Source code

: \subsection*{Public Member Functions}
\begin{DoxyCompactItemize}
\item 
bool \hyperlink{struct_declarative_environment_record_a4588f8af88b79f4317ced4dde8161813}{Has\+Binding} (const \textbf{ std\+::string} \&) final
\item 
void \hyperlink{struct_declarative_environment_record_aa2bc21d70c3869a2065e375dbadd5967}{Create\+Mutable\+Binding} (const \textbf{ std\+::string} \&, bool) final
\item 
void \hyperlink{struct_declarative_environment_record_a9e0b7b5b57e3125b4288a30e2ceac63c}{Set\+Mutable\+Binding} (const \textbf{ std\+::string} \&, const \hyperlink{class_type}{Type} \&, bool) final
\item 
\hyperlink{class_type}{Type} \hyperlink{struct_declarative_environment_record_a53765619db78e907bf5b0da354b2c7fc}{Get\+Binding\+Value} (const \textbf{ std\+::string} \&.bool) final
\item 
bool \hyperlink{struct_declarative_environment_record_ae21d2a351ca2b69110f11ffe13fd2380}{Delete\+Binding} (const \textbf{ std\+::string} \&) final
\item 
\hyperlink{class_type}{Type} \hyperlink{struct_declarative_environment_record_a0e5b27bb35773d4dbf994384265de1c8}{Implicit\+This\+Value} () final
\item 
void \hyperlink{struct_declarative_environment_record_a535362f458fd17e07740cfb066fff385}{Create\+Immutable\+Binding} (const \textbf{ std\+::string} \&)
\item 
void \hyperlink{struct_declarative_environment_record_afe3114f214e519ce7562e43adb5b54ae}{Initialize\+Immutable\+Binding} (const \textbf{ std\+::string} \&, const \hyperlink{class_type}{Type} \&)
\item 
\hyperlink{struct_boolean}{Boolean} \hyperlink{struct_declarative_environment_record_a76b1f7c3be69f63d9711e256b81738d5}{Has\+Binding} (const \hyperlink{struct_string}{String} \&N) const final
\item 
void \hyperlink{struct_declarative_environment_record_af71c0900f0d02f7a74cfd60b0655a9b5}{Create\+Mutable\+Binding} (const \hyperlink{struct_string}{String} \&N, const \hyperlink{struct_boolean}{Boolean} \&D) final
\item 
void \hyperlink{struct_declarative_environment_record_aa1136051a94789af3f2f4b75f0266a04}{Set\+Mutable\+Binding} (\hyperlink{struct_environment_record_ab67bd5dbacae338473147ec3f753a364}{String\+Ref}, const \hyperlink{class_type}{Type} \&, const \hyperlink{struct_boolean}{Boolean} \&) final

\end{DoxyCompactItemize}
* * * * * * * * *
§ **Problem to solve**
The expected answer is every line in the data above that carries the string "DoxyCompactItemize".

§ **Response below**
\begin{DoxyCompactItemize}
\end{DoxyCompactItemize}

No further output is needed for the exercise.